* _Your task_
Quote exactly, and only, the lines of the material below from the line with "note-se que esta é" through the line with "que o binário".

* _Supplied records_
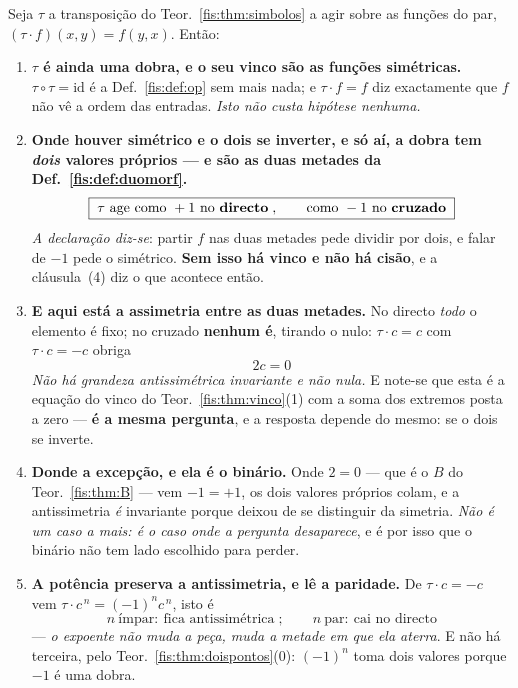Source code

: \documentclass[livro.tex]{subfiles}
\begin{document}
\begin{teorema}\label{fis:thm:antissim}
Seja $\tau$ a transposição do Teor.~\ref{fis:thm:simbolos} a agir sobre as
funções do par, $(\tau\!\cdot\! f)(x,y)=f(y,x)$. Então:
\begin{enumerate}\itemsep3pt
\item[(1)] \textbf{$\tau$ é ainda uma dobra, e o seu vinco são as funções
simétricas.} $\tau\circ\tau=\mathrm{id}$ é a Def.~\ref{fis:def:op} sem mais nada;
e $\tau\!\cdot\! f=f$ diz exactamente que $f$ não vê a ordem das entradas.
\emph{Isto não custa hipótese nenhuma.}
\item[(2)] \textbf{Onde houver simétrico e o dois se inverter, e só aí, a dobra
tem \emph{dois} valores próprios --- e são as duas metades da
Def.~\ref{fis:def:duomorf}.}
\[
\boxed{\;\tau\ \text{age como}\ +1\ \text{no \textbf{directo}}\;,\qquad
\text{como}\ -1\ \text{no \textbf{cruzado}}\;}
\]
\emph{A declaração diz-se}: partir $f$ nas duas metades pede dividir por dois, e
falar de $-1$ pede o simétrico. \textbf{Sem isso há vinco e não há cisão}, e a
cláusula~(4) diz o que acontece então.
\item[(3)] \textbf{E aqui está a assimetria entre as duas metades.} No directo
\emph{todo} o elemento é fixo; no cruzado \textbf{nenhum é}, tirando o nulo:
$\tau\!\cdot\! c=c$ com $\tau\!\cdot\! c=-c$ obriga
\[
\boxed{\;2c=0\;}
\]
\emph{Não há grandeza antissimétrica invariante e não nula.} E note-se que esta é
a equação do vinco do Teor.~\ref{fis:thm:vinco}(1) com a soma dos extremos posta
a zero --- \textbf{é a mesma pergunta}, e a resposta depende do mesmo: se o dois
se inverte.
\item[(4)] \textbf{Donde a excepção, e ela é o binário.} Onde $2=0$ --- que é o
$B$ do Teor.~\ref{fis:thm:B} --- vem $-1=+1$, os dois valores próprios colam, e
a antissimetria \emph{é} invariante porque deixou de se distinguir da simetria.
\emph{Não é um caso a mais: é o caso onde a pergunta desaparece}, e é por isso
que o binário não tem lado escolhido para perder.
\item[(5)] \textbf{A potência preserva a antissimetria, e lê a paridade.} De
$\tau\!\cdot\! c=-c$ vem $\tau\!\cdot\! c^{\,n}=(-1)^{n}c^{\,n}$, isto é
\[
\boxed{\;n\ \text{ímpar}:\ \text{fica antissimétrica}\;;\qquad
n\ \text{par}:\ \text{cai no directo}\;}
\]
--- \emph{o expoente não muda a peça, muda a metade em que ela aterra}. E não há
terceira, pelo Teor.~\ref{fis:thm:doispontos}(0): $(-1)^{n}$ toma dois valores
porque $-1$ é uma dobra.

\end{enumerate}
\end{teorema}
\end{document}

* _Exercise answer_
\emph{Não há grandeza antissimétrica invariante e não nula.} E note-se que esta é
a equação do vinco do Teor.~\ref{fis:thm:vinco}(1) com a soma dos extremos posta
a zero --- \textbf{é a mesma pergunta}, e a resposta depende do mesmo: se o dois
se inverte.
\item[(4)] \textbf{Donde a excepção, e ela é o binário.} Onde $2=0$ --- que é o
$B$ do Teor.~\ref{fis:thm:B} --- vem $-1=+1$, os dois valores próprios colam, e
a antissimetria \emph{é} invariante porque deixou de se distinguir da simetria.
\emph{Não é um caso a mais: é o caso onde a pergunta desaparece}, e é por isso
que o binário não tem lado escolhido para perder.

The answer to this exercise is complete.